The argument of the Attorney General is that his department sees no conflict of interests in playing both the role of the prosecutor and defender in the same case. This indeed, is no surprise. The department in the past has prosecuted many cases in such a way that the alleged accused can finally be acquitted. One glaring case was the prosecution of the Bindunuwewa massacre. The persons who should have been prosecuted were not, and those who were, were acquitted. If the Attorney General’s Department did not have a strong case in such an infamous incident, which became a local and international scandal, it should not have prosecuted anybody. When the prosecution started the local and international community felt that some action had been taken to provide justice. However, by the time the external pressure ceased the country discovered that, after all, the Bindunuwewa massacre victims, like so many other victims, were destined to be denied justice.

In the disappearances cases the department followed a different strategy. Even in cases where the commissions of inquiry on forced disappearances recommended prosecutions to be undertaken or further investigations be made with a view to prosecution, the department did almost nothing. The critics were told that there was a special unit dealing with this matter within the department. However, only a few cases were filed and some of these were filed after so much delay that by the time the cases came up for trial the chief witnesses, who were mostly the parents of the disappeared, were already dead. Now similar methods have been developed regarding the prosecution of torture. Some time ago a considerable number of cases were filed. Now gradually, in most cases the accused are being acquitted. Conversely to its proper function, the department is proving itself capable of conducting unsuccessful prosecutions. The recent case of Gerald Perera was one such case. In any event, the successful prosecution rate by the department is only 4 percent. The department may blame this on other factors.
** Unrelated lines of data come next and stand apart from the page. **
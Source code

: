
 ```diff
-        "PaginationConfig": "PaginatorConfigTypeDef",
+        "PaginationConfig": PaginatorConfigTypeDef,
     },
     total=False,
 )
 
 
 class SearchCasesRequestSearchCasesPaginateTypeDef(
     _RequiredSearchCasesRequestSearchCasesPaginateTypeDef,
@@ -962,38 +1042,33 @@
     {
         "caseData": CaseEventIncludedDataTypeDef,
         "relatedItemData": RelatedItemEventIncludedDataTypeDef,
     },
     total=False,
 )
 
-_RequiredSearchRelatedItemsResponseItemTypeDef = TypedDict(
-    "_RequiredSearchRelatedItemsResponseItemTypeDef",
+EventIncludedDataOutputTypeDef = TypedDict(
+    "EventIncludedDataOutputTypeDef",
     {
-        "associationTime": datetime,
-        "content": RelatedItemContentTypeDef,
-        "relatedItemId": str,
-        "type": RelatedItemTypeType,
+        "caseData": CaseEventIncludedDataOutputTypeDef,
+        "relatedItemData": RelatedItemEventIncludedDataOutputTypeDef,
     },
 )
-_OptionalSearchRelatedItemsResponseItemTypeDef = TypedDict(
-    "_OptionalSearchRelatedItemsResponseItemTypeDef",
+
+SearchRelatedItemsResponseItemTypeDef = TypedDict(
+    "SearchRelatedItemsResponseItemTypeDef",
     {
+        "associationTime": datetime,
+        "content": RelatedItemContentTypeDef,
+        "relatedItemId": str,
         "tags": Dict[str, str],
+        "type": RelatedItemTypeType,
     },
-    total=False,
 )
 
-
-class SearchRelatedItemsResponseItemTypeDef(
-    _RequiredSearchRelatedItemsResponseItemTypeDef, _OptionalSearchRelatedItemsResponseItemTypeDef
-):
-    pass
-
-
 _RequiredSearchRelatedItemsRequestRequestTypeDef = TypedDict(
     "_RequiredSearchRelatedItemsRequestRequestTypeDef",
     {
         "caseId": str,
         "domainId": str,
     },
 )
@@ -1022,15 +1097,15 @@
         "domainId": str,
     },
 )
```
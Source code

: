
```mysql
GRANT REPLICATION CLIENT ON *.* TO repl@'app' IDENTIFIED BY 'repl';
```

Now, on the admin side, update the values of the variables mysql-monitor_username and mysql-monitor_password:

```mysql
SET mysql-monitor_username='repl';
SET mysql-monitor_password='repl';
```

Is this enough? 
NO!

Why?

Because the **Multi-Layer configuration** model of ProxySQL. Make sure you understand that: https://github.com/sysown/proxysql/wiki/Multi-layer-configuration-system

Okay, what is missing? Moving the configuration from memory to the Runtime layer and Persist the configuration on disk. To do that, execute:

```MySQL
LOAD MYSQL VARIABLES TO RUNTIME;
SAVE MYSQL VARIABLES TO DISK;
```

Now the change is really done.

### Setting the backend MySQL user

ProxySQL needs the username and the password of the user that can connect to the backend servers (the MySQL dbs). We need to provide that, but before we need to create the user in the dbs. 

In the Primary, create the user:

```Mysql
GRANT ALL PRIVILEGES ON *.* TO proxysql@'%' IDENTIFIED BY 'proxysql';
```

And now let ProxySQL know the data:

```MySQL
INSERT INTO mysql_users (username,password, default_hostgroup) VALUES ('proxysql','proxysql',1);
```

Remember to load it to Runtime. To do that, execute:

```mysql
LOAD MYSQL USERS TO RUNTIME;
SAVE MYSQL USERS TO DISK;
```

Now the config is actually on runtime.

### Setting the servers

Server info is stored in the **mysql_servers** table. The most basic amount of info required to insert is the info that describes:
However, if other factors are likely to lead to unsuccessful prosecutions, at the end of the day the better course is not to prosecute at all. If the failure of the prosecution is due to possible errors of fact, or law, made by the court then it is the duty of the Attorney General to appeal. However, even this happens only very, very rarely.
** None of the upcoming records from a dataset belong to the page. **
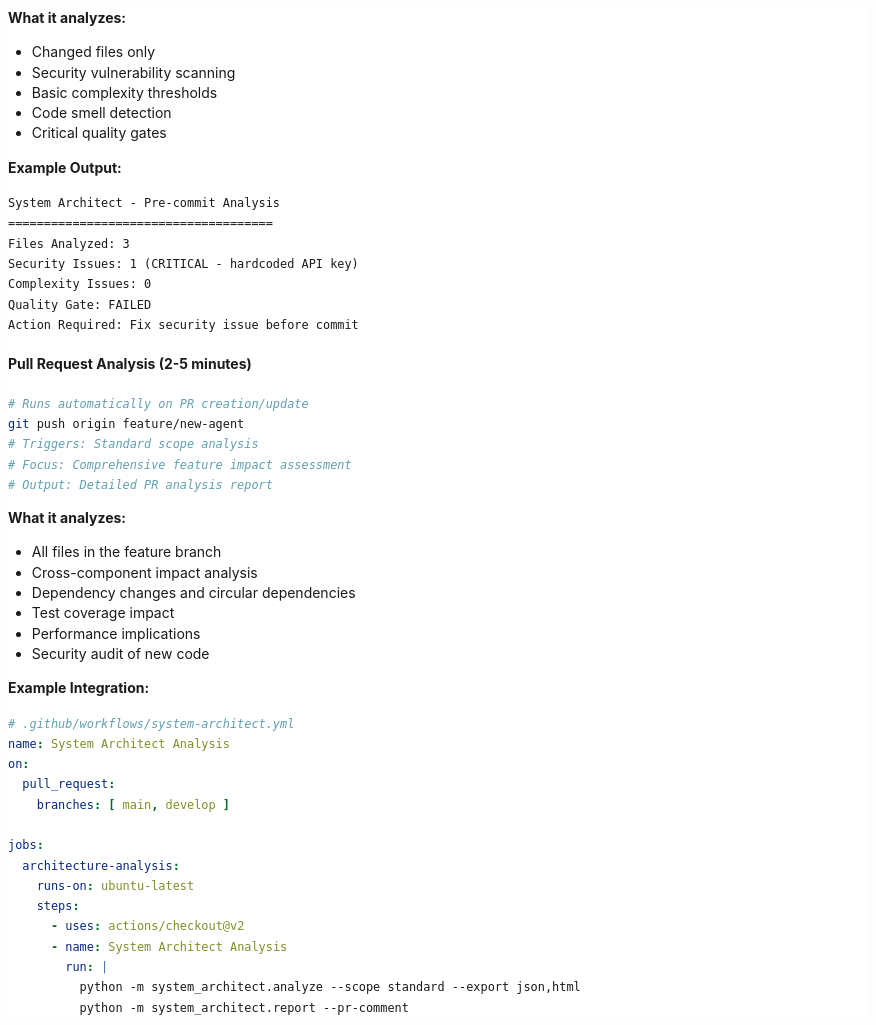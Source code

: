 **What it analyzes:**
- Changed files only
- Security vulnerability scanning
- Basic complexity thresholds
- Code smell detection
- Critical quality gates

**Example Output:**
```
System Architect - Pre-commit Analysis
=====================================
Files Analyzed: 3
Security Issues: 1 (CRITICAL - hardcoded API key)
Complexity Issues: 0
Quality Gate: FAILED
Action Required: Fix security issue before commit
```

#### **Pull Request Analysis** (2-5 minutes)
```bash
# Runs automatically on PR creation/update
git push origin feature/new-agent
# Triggers: Standard scope analysis
# Focus: Comprehensive feature impact assessment
# Output: Detailed PR analysis report
```

**What it analyzes:**
- All files in the feature branch
- Cross-component impact analysis
- Dependency changes and circular dependencies
- Test coverage impact
- Performance implications
- Security audit of new code

**Example Integration:**
```yaml
# .github/workflows/system-architect.yml
name: System Architect Analysis
on:
  pull_request:
    branches: [ main, develop ]

jobs:
  architecture-analysis:
    runs-on: ubuntu-latest
    steps:
      - uses: actions/checkout@v2
      - name: System Architect Analysis
        run: |
          python -m system_architect.analyze --scope standard --export json,html
          python -m system_architect.report --pr-comment
```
If anyone is to be the loser by comments about a sinister plot and such rubbish it is the Attorney General’s Department itself. There was a time when the comments of the Attorney General on various issues had an educative value to the people at large and to the legal profession in particular. These statements were an occasion to raise important legal issues that concerned the government and the nation. What is there to learn from such talk about sinister plots that a group of imminent persons, who were invited by the president himself, are supposed to be involved in? That the former chief justice of India is accused of engaging in a sinister plot by the Sri Lankan Attorney General is a day of shame for Sri Lanka.